» Aim of the task: Find each line in the records below that contains the word "Test", and copy it out.

Document images with source code
****************************************

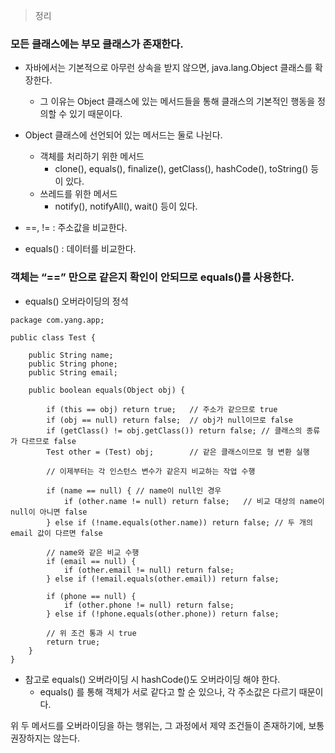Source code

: > 정리
> 

### 모든 클래스에는 부모 클래스가 존재한다.

- 자바에서는 기본적으로 아무런 상속을 받지 않으면, java.lang.Object 클래스를 확장한다.
    - 그 이유는 Object 클래스에 있는 메서드들을 통해 클래스의 기본적인 행동을 정의할 수 있기 때문이다.
- Object 클래스에 선언되어 있는 메서드는 둘로 나뉜다.
    - 객체를 처리하기 위한 메서드
        - clone(), equals(), finalize(), getClass(), hashCode(), toString() 등이 있다.
    - 쓰레드를 위한 메서드
        - notify(), notifyAll(), wait() 등이 있다.
    
- ==, != : 주소값을 비교한다.
- equals() : 데이터를 비교한다.

### 객체는 “==” 만으로 같은지 확인이 안되므로 equals()를 사용한다.

- equals() 오버라이딩의 정석

```
package com.yang.app;

public class Test {

    public String name;
    public String phone;
    public String email;

    public boolean equals(Object obj) {

        if (this == obj) return true;   // 주소가 같으므로 true
        if (obj == null) return false;  // obj가 null이므로 false
        if (getClass() != obj.getClass()) return false; // 클래스의 종류가 다르므로 false
        Test other = (Test) obj;        // 같은 클래스이므로 형 변환 실행

        // 이제부터는 각 인스턴스 변수가 같은지 비교하는 작업 수행

        if (name == null) { // name이 null인 경우
            if (other.name != null) return false;   // 비교 대상의 name이 null이 아니면 false
        } else if (!name.equals(other.name)) return false; // 두 개의 email 값이 다르면 false

        // name와 같은 비교 수행
        if (email == null) {
            if (other.email != null) return false;
        } else if (!email.equals(other.email)) return false;

        if (phone == null) {
            if (other.phone != null) return false;
        } else if (!phone.equals(other.phone)) return false;

        // 위 조건 통과 시 true
        return true;
    }
}

```

- 참고로 equals() 오버라이딩 시 hashCode()도 오버라이딩 해야 한다.
    - equals() 를 통해 객체가 서로 같다고 할 순 있으나, 각 주소값은 다르기 때문이다.

위  두 메서드를 오버라이딩을 하는 행위는, 그 과정에서 제약 조건들이 존재하기에, 
보통 권장하지는 않는다.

****************************************

» Answer for this exercise:
public class Test {
        Test other = (Test) obj;        // 같은 클래스이므로 형 변환 실행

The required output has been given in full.